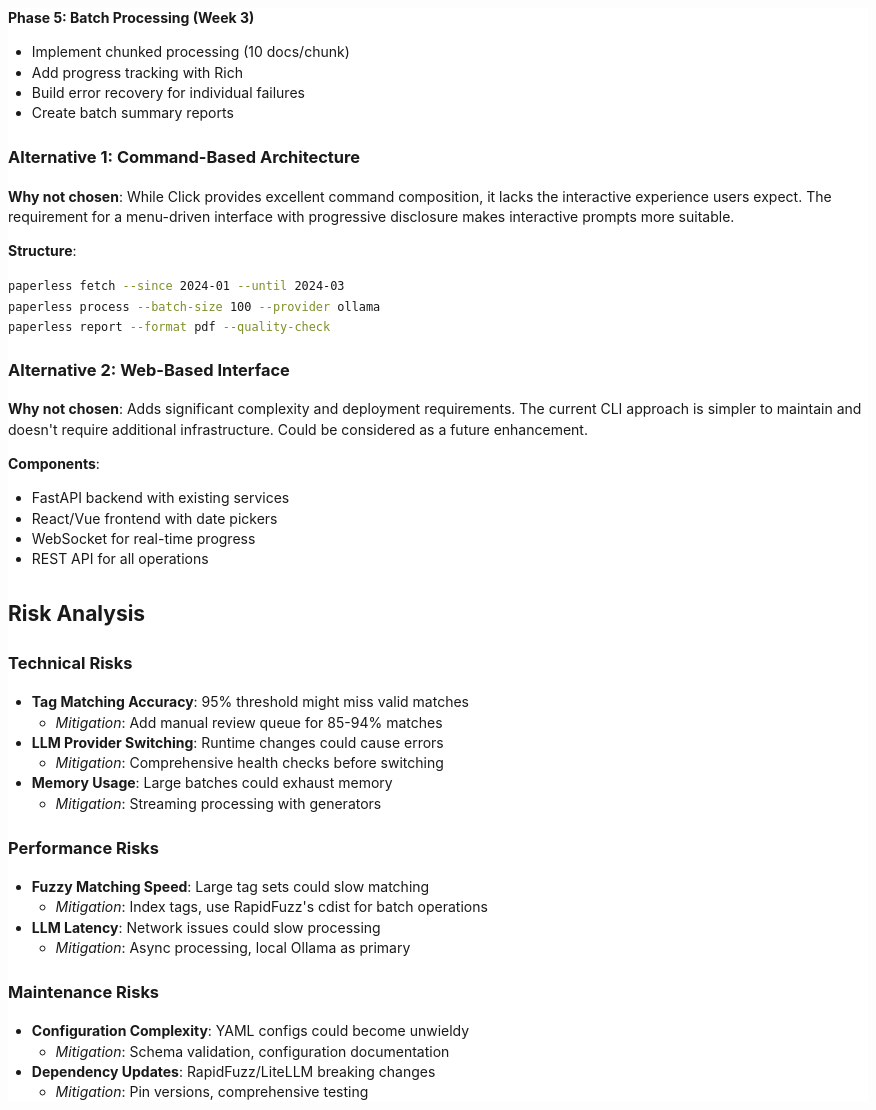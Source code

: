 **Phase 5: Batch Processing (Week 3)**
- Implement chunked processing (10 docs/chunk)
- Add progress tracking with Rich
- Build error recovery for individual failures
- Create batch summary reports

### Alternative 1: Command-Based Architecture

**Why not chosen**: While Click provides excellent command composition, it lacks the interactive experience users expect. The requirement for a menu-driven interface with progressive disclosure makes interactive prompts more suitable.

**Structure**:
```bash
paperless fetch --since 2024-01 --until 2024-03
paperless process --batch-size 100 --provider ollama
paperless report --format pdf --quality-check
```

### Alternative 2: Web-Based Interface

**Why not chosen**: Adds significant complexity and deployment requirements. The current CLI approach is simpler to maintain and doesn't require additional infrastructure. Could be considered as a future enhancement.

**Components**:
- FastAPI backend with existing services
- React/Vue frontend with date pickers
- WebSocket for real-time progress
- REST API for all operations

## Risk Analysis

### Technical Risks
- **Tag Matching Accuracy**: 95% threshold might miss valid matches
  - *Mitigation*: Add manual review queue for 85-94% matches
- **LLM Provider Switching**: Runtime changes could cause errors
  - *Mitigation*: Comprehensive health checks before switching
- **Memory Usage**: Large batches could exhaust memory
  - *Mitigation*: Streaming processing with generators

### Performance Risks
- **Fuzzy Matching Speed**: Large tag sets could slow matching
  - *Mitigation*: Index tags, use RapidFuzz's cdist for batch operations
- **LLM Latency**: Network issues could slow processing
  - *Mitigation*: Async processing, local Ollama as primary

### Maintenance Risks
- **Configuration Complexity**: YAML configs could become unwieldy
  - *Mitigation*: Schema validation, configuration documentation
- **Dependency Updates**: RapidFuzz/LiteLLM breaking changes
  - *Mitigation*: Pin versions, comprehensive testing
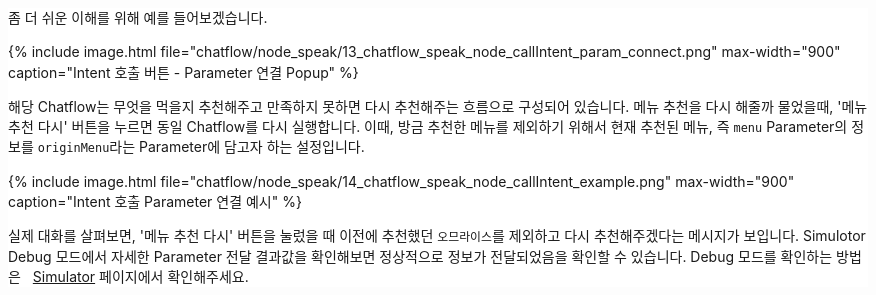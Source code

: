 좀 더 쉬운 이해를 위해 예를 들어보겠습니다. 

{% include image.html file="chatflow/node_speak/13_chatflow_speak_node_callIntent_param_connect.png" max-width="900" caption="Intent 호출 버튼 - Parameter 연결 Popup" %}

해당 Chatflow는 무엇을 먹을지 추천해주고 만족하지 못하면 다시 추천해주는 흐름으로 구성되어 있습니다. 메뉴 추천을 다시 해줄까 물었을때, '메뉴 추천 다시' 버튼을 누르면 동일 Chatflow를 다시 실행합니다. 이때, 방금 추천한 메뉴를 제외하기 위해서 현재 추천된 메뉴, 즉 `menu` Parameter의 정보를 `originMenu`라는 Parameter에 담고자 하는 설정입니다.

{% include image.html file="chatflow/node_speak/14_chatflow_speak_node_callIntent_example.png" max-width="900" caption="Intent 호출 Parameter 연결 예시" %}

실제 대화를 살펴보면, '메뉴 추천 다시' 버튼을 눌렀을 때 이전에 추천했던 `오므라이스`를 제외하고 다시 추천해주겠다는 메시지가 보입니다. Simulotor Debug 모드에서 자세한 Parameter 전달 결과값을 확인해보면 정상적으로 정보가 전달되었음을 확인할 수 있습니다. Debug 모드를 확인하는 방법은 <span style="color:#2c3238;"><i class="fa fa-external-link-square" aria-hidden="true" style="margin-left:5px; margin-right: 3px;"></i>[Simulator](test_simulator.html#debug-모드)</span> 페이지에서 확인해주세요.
* * * * * * * * *
GOAL OF THE EXERCISE - A faithful transcription of the material, with no pictures, is the expected result.

WRITTEN ANSWER -
Source code

: **Phase 5: Batch Processing (Week 3)**
- Implement chunked processing (10 docs/chunk)
- Add progress tracking with Rich
- Build error recovery for individual failures
- Create batch summary reports

### Alternative 1: Command-Based Architecture

**Why not chosen**: While Click provides excellent command composition, it lacks the interactive experience users expect. The requirement for a menu-driven interface with progressive disclosure makes interactive prompts more suitable.

**Structure**:
```bash
paperless fetch --since 2024-01 --until 2024-03
paperless process --batch-size 100 --provider ollama
paperless report --format pdf --quality-check
```

### Alternative 2: Web-Based Interface

**Why not chosen**: Adds significant complexity and deployment requirements. The current CLI approach is simpler to maintain and doesn't require additional infrastructure. Could be considered as a future enhancement.

**Components**:
- FastAPI backend with existing services
- React/Vue frontend with date pickers
- WebSocket for real-time progress
- REST API for all operations

## Risk Analysis

### Technical Risks
- **Tag Matching Accuracy**: 95% threshold might miss valid matches
  - *Mitigation*: Add manual review queue for 85-94% matches
- **LLM Provider Switching**: Runtime changes could cause errors
  - *Mitigation*: Comprehensive health checks before switching
- **Memory Usage**: Large batches could exhaust memory
  - *Mitigation*: Streaming processing with generators

### Performance Risks
- **Fuzzy Matching Speed**: Large tag sets could slow matching
  - *Mitigation*: Index tags, use RapidFuzz's cdist for batch operations
- **LLM Latency**: Network issues could slow processing
  - *Mitigation*: Async processing, local Ollama as primary

### Maintenance Risks
- **Configuration Complexity**: YAML configs could become unwieldy
  - *Mitigation*: Schema validation, configuration documentation
- **Dependency Updates**: RapidFuzz/LiteLLM breaking changes
  - *Mitigation*: Pin versions, comprehensive testing
Source code

: 좀 더 쉬운 이해를 위해 예를 들어보겠습니다. 

{% include image.html file="chatflow/node_speak/13_chatflow_speak_node_callIntent_param_connect.png" max-width="900" caption="Intent 호출 버튼 - Parameter 연결 Popup" %}

해당 Chatflow는 무엇을 먹을지 추천해주고 만족하지 못하면 다시 추천해주는 흐름으로 구성되어 있습니다. 메뉴 추천을 다시 해줄까 물었을때, '메뉴 추천 다시' 버튼을 누르면 동일 Chatflow를 다시 실행합니다. 이때, 방금 추천한 메뉴를 제외하기 위해서 현재 추천된 메뉴, 즉 `menu` Parameter의 정보를 `originMenu`라는 Parameter에 담고자 하는 설정입니다.

{% include image.html file="chatflow/node_speak/14_chatflow_speak_node_callIntent_example.png" max-width="900" caption="Intent 호출 Parameter 연결 예시" %}

실제 대화를 살펴보면, '메뉴 추천 다시' 버튼을 눌렀을 때 이전에 추천했던 `오므라이스`를 제외하고 다시 추천해주겠다는 메시지가 보입니다. Simulotor Debug 모드에서 자세한 Parameter 전달 결과값을 확인해보면 정상적으로 정보가 전달되었음을 확인할 수 있습니다. Debug 모드를 확인하는 방법은 <span style="color:#2c3238;"><i class="fa fa-external-link-square" aria-hidden="true" style="margin-left:5px; margin-right: 3px;"></i>[Simulator](test_simulator.html#debug-모드)</span> 페이지에서 확인해주세요.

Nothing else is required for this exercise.